Endoscopists who performed endoscopic retrograde cholangiopancreatography (ERCP) at high-volume centers had a 60% greater odds of procedure success compared with those at low-volume centers, according to the results of a systematic review and meta-analysis.
High-volume endoscopists also had a 30% lower odds of performing ERCP that led to adverse events such as pancreatitis, perforation, and bleeding, reported Rajesh N. Keswani, MD, MS, of Northwestern University, Chicago, and his associates. High-volume centers themselves also were associated with a significantly higher odds of successful ERCP (odds ratio, 2.0; 95% CI, 1.6 to 2.5), although they were not associated with a significantly lower risk of adverse events, the reviewers wrote. The study was published in the December issue of Clinical Gastroenterology and Hepatology (doi:).

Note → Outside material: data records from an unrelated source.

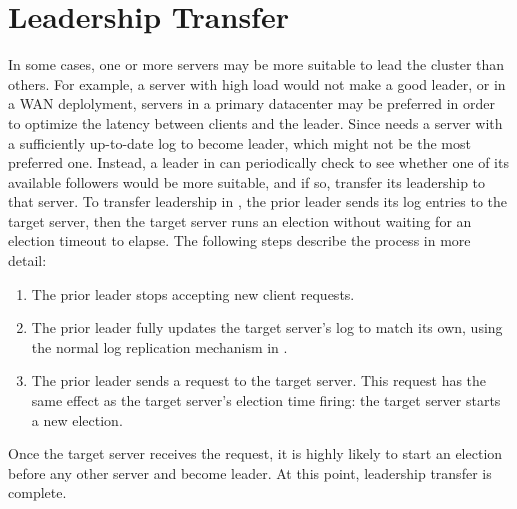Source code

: \section{Leadership Transfer} \label{sec:leadership}

In some cases, one or more servers may be more suitable to lead the cluster than others. For 
example, a server with high load would not make a good leader, or in a WAN deplolyment, 
servers in a primary datacenter may be preferred in order to optimize the latency between clients 
and the leader. Since \smrsystem needs a server with a sufficiently up-to-date log to become leader, 
which might not be the most preferred one. Instead, a leader in \xxx can periodically check 
to see whether one of its available followers would be more suitable, and if so, transfer its 
leadership to that server.
To transfer leadership in \xxx, the prior leader sends its log entries to the target server, then 
the target server runs an election without waiting for an election timeout to elapse. The following 
steps describe the process in more detail:

\begin{enumerate}
\item The prior leader stops accepting new client requests.
\item The prior leader fully updates the target server's log to match its own, using the normal log 
replication mechanism in \smrsystem.
\item The prior leader sends a \timeoutnow request to the target server. This request has the same effect as 
the target server's election time firing: the target server starts a new election.
\end{enumerate}

Once the target server receives the \timeoutnow request, it is highly likely to start an election before 
any other server and become leader. At this point, leadership transfer is complete.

Diagnostic ERCP has fallen sevenfold in the past 30 years while therapeutic use has increased 30-fold, the researchers noted. Therapeutic use spans several complex pancreaticobiliary conditions, including chronic pancreatitis, malignant jaundice, and complications of liver transplantation. This shift from diagnostic to therapeutic has naturally increased the complexity of ERCP, the need for expert endoscopy, and the potential risk of adverse events. “As health care continues to shift toward rewarding value rather than volume, it will be increasingly important to deliver care that is effective and efficient,” the reviewers wrote. “Thus, understanding factors associated with unsuccessful interventions, such as a failed ERCP, will be of critical importance to payers and patients (Clin Gastroenterol Hepatol. 2017 Jun 7;218:237-45).
Therefore, they searched MEDLINE, EMBASE, and the Cochrane register of controlled trials for prospective and retrospective studies published through January 2017. In all, the researchers identified 13 studies that stratified outcomes by volume per endoscopist or center. These studies comprised 59,437 procedures and patients. Definitions of low volume varied by study, ranging from less than 25 to less than 156 annual ERCPs per endoscopist and from less than 87 to less than 200 annual ERCPs per center. Endoscopists who achieved this threshold were significantly more likely to perform successful ERCPs than were low-volume endoscopists (OR, 1.6; 95% CI, 1.2 to 2.1), and were significantly less likely to have patients develop pancreatitis, perforation, or bleeding after ERCP (OR, 0.7; 95% CI, 0.5 to 0.8).
SOURCE: AMERICAN GASTROENTEROLOGICAL ASSOCIATION
“Given these compelling findings, we propose that providers and payers consider consolidating ERCP to high-volume endoscopists and centers to improve ERCP outcomes and value,” the reviewers wrote. Minimum thresholds for endoscopists and centers to maintain ERCP skills and optimize outcomes have not been defined, they noted. Intuitively, there is no “critical volume threshold” at which “outcomes suddenly improve,” but the studies in this analysis used widely varying definitions of low volume, they added. It also remains unclear whether a low-volume endoscopist can achieve optimal outcomes at a high-volume center, or vice versa, they said. They recommended studies to better define procedure success and the appropriate use of ERCP in therapeutic settings.
One reviewer acknowledged support from the University of Colorado Department of Medicine Outstanding Early Career Faculty Program. The reviewers reported having no conflicts of interest.